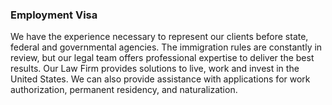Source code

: ### Employment Visa
We have the experience necessary to represent our clients before state, federal and governmental agencies. The immigration rules are constantly in review, but our legal team offers professional expertise to deliver the best results. Our Law Firm provides solutions to live, work and invest in the United States. We can also provide assistance with applications for work authorization, permanent residency, and naturalization.









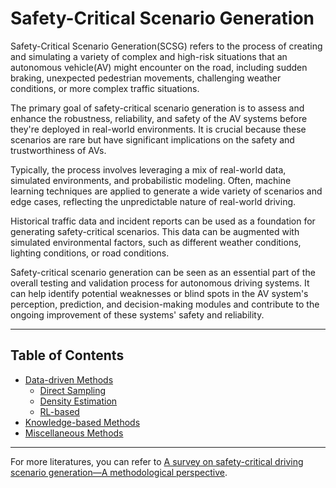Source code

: # Safety-Critical Scenario Generation

Safety-Critical Scenario Generation(SCSG) refers to the process of creating and simulating a variety of complex and high-risk situations that an autonomous vehicle(AV) might encounter on the road, including sudden braking, unexpected pedestrian movements, challenging weather conditions, or more complex traffic situations.

The primary goal of safety-critical scenario generation is to assess and enhance the robustness, reliability, and safety of the AV systems before they're deployed in real-world environments. It is crucial because these scenarios are rare but have significant implications on the safety and trustworthiness of AVs.

Typically, the process involves leveraging a mix of real-world data, simulated environments, and probabilistic modeling. Often, machine learning techniques are applied to generate a wide variety of scenarios and edge cases, reflecting the unpredictable nature of real-world driving.

Historical traffic data and incident reports can be used as a foundation for generating safety-critical scenarios. This data can be augmented with simulated environmental factors, such as different weather conditions, lighting conditions, or road conditions.

Safety-critical scenario generation can be seen as an essential part of the overall testing and validation process for autonomous driving systems. It can help identify potential weaknesses or blind spots in the AV system's perception, prediction, and decision-making modules and contribute to the ongoing improvement of these systems' safety and reliability.


---

## Table of Contents
* [Data-driven Methods](data_driven/README.md)
  * [Direct Sampling](data_driven/direct_sampling.md)
  * [Density Estimation](data_driven/density_estimate.md)
  * [RL-based](data_driven/rl_based.md)
* [Knowledge-based Methods](knowledge_based/README.md)
* [Miscellaneous Methods](miscellaneous/README.md)


---

For more literatures, you can refer to [A survey on safety-critical driving scenario generation—A methodological perspective](https://arxiv.org/pdf/2202.02215).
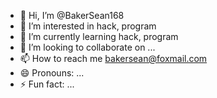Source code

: - 👋 Hi, I’m @BakerSean168
- 👀 I’m interested in hack, program
- 🌱 I’m currently learning hack, program
- 💞️ I’m looking to collaborate on ...
- 📫 How to reach me bakersean@foxmail.com
- 😄 Pronouns: ...
- ⚡ Fun fact: ...

<!---
BakerSean168/BakerSean168 is a ✨ special ✨ repository because its `README.md` (this file) appears on your GitHub profile.
You can click the Preview link to take a look at your changes.
--->
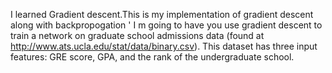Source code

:I learned Gradient descent.This is my implementation of gradient descent along with backpropogation
' I m going to have you use gradient descent to train a network on graduate school admissions data (found at http://www.ats.ucla.edu/stat/data/binary.csv). This dataset has three input features: GRE score, GPA, and the rank of the undergraduate school.




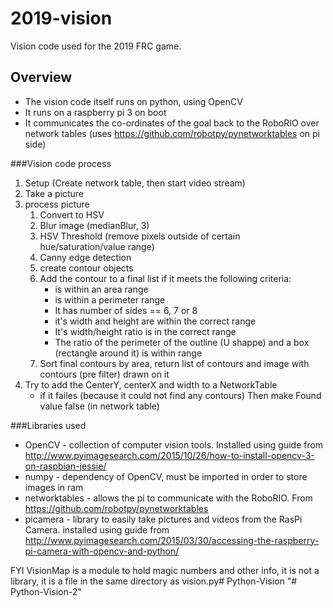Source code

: # 2019-vision
Vision code used for the 2019 FRC game.
## Overview

* The vision code itself runs on python, using OpenCV
* It runs on a raspberry pi 3 on boot
* It communicates the co-ordinates of the goal back to the RoboRIO over network tables (uses https://github.com/robotpy/pynetworktables on pi side)

###Vision code process

1. Setup (Create network table, then start video stream)
2. Take a picture
3. process picture
	1. Convert to HSV
	2. Blur image (medianBlur, 3)
	3. HSV Threshold (remove pixels outside of certain hue/saturation/value range)
	4. Canny edge detection
	5. create contour objects
	6. Add the contour to a final list if it meets the following criteria:
		* is within an area range
		* is within a perimeter range
		* It has number of sides == 6, 7 or 8
		* it's width and height are within the correct range
		* It's width/height ratio is in the correct range
		* The ratio of the perimeter of the outline (U shappe) and a box (rectangle around it) is within range
	7. Sort final contours by area, return list of contours and image with contours (pre filter) drawn on it
4. Try to add the CenterY, centerX and width to a NetworkTable
	* if it failes (because it could not find any contours) Then make Found value false (in network table)

###Libraries used

* OpenCV - collection of computer vision tools. Installed using guide from http://www.pyimagesearch.com/2015/10/26/how-to-install-opencv-3-on-raspbian-jessie/
* numpy - dependency of OpenCV, must be imported in order to store images in ram
* networktables - allows the pi to communicate with the RoboRIO. From https://github.com/robotpy/pynetworktables
* picamera - library to easily take pictures and videos from the RasPi Camera. installed using guide from http://www.pyimagesearch.com/2015/03/30/accessing-the-raspberry-pi-camera-with-opencv-and-python/

FYI VisionMap is a module to hold magic numbers and other info, it is not a library, it is a file in the same directory as vision.py# Python-Vision
"# Python-Vision-2"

******

What is needed
Everything in the entries above should be transcribed exactly, apart from the pictures.

Task output
Source code

: ### Employment Visa
We have the experience necessary to represent our clients before state, federal and governmental agencies. The immigration rules are constantly in review, but our legal team offers professional expertise to deliver the best results. Our Law Firm provides solutions to live, work and invest in the United States. We can also provide assistance with applications for work authorization, permanent residency, and naturalization.









Source code

: # Safety-Critical Scenario Generation

Safety-Critical Scenario Generation(SCSG) refers to the process of creating and simulating a variety of complex and high-risk situations that an autonomous vehicle(AV) might encounter on the road, including sudden braking, unexpected pedestrian movements, challenging weather conditions, or more complex traffic situations.

The primary goal of safety-critical scenario generation is to assess and enhance the robustness, reliability, and safety of the AV systems before they're deployed in real-world environments. It is crucial because these scenarios are rare but have significant implications on the safety and trustworthiness of AVs.

Typically, the process involves leveraging a mix of real-world data, simulated environments, and probabilistic modeling. Often, machine learning techniques are applied to generate a wide variety of scenarios and edge cases, reflecting the unpredictable nature of real-world driving.

Historical traffic data and incident reports can be used as a foundation for generating safety-critical scenarios. This data can be augmented with simulated environmental factors, such as different weather conditions, lighting conditions, or road conditions.

Safety-critical scenario generation can be seen as an essential part of the overall testing and validation process for autonomous driving systems. It can help identify potential weaknesses or blind spots in the AV system's perception, prediction, and decision-making modules and contribute to the ongoing improvement of these systems' safety and reliability.


---

## Table of Contents
* [Data-driven Methods](data_driven/README.md)
  * [Direct Sampling](data_driven/direct_sampling.md)
  * [Density Estimation](data_driven/density_estimate.md)
  * [RL-based](data_driven/rl_based.md)
* [Knowledge-based Methods](knowledge_based/README.md)
* [Miscellaneous Methods](miscellaneous/README.md)


---

For more literatures, you can refer to [A survey on safety-critical driving scenario generation—A methodological perspective](https://arxiv.org/pdf/2202.02215).
Source code

: - 👋 Hi, I’m @BakerSean168
- 👀 I’m interested in hack, program
- 🌱 I’m currently learning hack, program
- 💞️ I’m looking to collaborate on ...
- 📫 How to reach me bakersean@foxmail.com
- 😄 Pronouns: ...
- ⚡ Fun fact: ...

<!---
BakerSean168/BakerSean168 is a ✨ special ✨ repository because its `README.md` (this file) appears on your GitHub profile.
You can click the Preview link to take a look at your changes.
--->
Source code

:I learned Gradient descent.This is my implementation of gradient descent along with backpropogation
' I m going to have you use gradient descent to train a network on graduate school admissions data (found at http://www.ats.ucla.edu/stat/data/binary.csv). This dataset has three input features: GRE score, GPA, and the rank of the undergraduate school.




Source code

: # 2019-vision
Vision code used for the 2019 FRC game.
## Overview

* The vision code itself runs on python, using OpenCV
* It runs on a raspberry pi 3 on boot
* It communicates the co-ordinates of the goal back to the RoboRIO over network tables (uses https://github.com/robotpy/pynetworktables on pi side)

###Vision code process

1. Setup (Create network table, then start video stream)
2. Take a picture
3. process picture
	1. Convert to HSV
	2. Blur image (medianBlur, 3)
	3. HSV Threshold (remove pixels outside of certain hue/saturation/value range)
	4. Canny edge detection
	5. create contour objects
	6. Add the contour to a final list if it meets the following criteria:
		* is within an area range
		* is within a perimeter range
		* It has number of sides == 6, 7 or 8
		* it's width and height are within the correct range
		* It's width/height ratio is in the correct range
		* The ratio of the perimeter of the outline (U shappe) and a box (rectangle around it) is within range
	7. Sort final contours by area, return list of contours and image with contours (pre filter) drawn on it
4. Try to add the CenterY, centerX and width to a NetworkTable
	* if it failes (because it could not find any contours) Then make Found value false (in network table)

###Libraries used

* OpenCV - collection of computer vision tools. Installed using guide from http://www.pyimagesearch.com/2015/10/26/how-to-install-opencv-3-on-raspbian-jessie/
* numpy - dependency of OpenCV, must be imported in order to store images in ram
* networktables - allows the pi to communicate with the RoboRIO. From https://github.com/robotpy/pynetworktables
* picamera - library to easily take pictures and videos from the RasPi Camera. installed using guide from http://www.pyimagesearch.com/2015/03/30/accessing-the-raspberry-pi-camera-with-opencv-and-python/

FYI VisionMap is a module to hold magic numbers and other info, it is not a library, it is a file in the same directory as vision.py# Python-Vision
"# Python-Vision-2"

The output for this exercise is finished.